Collection entries:
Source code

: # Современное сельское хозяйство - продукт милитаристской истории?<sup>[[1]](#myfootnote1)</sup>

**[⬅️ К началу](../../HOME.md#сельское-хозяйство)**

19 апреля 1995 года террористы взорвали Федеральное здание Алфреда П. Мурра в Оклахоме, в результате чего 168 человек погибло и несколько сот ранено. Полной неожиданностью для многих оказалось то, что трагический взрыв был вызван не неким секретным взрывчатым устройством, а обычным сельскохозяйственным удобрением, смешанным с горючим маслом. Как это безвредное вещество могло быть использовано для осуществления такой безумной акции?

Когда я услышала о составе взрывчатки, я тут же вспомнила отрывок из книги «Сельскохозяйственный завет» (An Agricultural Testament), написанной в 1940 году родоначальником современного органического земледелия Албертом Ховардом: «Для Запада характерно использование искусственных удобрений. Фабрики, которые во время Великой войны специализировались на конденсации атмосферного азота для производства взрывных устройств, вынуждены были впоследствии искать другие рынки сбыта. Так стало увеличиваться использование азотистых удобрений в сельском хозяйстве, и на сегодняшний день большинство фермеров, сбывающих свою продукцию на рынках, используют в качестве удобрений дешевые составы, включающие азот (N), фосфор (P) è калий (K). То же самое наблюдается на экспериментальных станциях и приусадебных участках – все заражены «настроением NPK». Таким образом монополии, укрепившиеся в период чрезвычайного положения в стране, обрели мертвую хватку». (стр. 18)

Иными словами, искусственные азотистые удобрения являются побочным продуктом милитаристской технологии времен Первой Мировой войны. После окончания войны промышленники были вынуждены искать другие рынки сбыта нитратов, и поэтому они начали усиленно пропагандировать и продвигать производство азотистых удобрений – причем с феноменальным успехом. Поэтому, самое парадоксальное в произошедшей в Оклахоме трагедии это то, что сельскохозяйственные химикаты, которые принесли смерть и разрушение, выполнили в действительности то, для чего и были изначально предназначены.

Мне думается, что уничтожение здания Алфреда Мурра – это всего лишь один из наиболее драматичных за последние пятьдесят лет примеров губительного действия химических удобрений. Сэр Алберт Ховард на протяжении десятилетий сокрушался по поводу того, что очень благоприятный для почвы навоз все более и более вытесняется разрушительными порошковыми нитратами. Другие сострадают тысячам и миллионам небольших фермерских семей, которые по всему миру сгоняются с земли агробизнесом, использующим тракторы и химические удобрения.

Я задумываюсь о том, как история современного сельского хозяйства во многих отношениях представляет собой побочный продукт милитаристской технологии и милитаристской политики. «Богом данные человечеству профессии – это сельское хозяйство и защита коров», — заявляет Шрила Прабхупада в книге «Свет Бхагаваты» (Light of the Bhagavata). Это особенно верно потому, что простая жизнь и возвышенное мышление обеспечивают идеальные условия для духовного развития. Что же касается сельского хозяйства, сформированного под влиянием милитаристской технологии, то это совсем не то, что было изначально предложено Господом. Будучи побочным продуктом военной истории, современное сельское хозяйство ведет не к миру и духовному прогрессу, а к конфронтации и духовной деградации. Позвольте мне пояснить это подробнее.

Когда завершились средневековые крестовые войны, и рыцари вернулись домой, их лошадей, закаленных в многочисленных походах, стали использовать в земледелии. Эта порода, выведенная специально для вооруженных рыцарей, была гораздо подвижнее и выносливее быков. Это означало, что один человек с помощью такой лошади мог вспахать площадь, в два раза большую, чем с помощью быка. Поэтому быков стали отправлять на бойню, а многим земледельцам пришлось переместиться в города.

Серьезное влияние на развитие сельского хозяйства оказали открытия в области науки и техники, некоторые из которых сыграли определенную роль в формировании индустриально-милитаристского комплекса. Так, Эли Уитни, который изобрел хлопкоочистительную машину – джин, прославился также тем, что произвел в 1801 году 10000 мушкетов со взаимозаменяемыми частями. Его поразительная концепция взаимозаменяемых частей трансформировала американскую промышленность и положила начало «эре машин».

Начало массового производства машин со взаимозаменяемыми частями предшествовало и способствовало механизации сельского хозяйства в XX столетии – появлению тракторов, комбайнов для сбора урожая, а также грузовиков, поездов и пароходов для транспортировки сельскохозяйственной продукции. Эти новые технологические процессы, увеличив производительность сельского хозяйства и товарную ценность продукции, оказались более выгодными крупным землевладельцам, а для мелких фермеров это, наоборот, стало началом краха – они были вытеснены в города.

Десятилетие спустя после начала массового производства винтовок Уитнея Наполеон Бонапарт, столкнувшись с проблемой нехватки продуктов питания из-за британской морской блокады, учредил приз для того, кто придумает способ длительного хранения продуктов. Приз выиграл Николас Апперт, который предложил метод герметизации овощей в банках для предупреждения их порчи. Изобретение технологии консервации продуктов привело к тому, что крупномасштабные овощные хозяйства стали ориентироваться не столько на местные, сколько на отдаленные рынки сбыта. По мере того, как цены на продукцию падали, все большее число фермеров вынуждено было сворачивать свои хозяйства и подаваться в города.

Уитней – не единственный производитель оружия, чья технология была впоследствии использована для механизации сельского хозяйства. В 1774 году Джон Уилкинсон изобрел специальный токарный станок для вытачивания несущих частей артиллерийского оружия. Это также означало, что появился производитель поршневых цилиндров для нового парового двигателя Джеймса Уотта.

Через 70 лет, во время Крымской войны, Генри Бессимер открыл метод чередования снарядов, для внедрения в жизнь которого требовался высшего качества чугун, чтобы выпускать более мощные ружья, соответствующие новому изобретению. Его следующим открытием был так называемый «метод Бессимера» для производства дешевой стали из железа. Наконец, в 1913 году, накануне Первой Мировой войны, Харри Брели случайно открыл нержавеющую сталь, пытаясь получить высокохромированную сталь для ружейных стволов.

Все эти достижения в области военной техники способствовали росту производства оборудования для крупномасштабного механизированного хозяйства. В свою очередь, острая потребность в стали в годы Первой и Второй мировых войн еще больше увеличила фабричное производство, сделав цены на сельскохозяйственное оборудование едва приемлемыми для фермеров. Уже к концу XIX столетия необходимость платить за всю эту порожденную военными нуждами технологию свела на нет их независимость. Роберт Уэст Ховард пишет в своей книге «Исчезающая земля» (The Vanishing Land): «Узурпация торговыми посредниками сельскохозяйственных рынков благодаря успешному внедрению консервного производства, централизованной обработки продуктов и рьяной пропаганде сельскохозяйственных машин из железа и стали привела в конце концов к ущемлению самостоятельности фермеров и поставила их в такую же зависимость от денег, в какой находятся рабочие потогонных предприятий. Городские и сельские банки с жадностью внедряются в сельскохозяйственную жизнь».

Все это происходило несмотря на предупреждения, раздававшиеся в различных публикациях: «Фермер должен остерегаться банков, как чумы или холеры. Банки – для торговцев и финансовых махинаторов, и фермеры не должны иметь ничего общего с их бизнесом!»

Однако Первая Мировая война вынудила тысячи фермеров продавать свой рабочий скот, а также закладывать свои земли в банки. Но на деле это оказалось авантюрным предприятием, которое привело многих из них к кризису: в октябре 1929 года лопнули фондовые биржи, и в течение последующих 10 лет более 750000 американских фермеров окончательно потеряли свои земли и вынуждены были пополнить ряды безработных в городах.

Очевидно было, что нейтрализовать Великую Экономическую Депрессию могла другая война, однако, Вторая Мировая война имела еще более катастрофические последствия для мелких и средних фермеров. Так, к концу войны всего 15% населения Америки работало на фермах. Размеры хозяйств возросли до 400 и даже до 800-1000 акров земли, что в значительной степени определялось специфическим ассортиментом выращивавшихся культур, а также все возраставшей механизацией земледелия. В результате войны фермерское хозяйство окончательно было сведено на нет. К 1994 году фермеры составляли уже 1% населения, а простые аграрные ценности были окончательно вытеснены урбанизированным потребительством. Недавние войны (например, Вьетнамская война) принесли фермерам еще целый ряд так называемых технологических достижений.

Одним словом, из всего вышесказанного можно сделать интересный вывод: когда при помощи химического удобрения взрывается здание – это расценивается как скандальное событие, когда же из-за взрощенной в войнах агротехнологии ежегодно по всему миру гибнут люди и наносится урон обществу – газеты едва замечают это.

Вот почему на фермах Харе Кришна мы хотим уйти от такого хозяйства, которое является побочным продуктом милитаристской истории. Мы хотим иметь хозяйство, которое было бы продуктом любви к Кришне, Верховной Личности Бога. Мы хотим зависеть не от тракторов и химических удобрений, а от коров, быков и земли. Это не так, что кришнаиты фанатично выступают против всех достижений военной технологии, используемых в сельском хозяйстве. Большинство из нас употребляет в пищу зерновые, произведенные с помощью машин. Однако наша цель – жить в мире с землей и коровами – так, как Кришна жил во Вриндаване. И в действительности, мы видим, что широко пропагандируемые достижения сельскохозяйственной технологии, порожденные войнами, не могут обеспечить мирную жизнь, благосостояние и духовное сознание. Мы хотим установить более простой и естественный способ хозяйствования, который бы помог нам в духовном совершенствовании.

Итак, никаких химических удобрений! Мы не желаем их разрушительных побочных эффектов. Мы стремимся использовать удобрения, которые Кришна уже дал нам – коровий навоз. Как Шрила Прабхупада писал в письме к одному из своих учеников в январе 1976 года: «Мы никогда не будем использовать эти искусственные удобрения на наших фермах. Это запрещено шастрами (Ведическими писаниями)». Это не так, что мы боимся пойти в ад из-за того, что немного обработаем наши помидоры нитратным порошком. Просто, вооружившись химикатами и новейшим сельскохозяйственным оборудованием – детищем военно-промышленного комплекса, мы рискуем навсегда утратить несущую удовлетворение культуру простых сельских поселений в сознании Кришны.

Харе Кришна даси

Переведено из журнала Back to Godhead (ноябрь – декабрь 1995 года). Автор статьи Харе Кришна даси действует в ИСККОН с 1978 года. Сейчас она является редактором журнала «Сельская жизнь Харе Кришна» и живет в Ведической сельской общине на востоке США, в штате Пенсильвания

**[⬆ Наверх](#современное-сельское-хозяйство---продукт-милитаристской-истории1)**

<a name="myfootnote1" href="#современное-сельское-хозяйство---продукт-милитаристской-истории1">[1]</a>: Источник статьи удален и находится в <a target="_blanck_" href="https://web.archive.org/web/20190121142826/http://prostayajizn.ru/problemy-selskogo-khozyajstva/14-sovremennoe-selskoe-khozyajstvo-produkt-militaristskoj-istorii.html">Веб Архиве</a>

=== Work instruction ===
Report the number of lines in the entries above that include the string "статьи". Give nothing but the number.

=== Solution for this task ===
2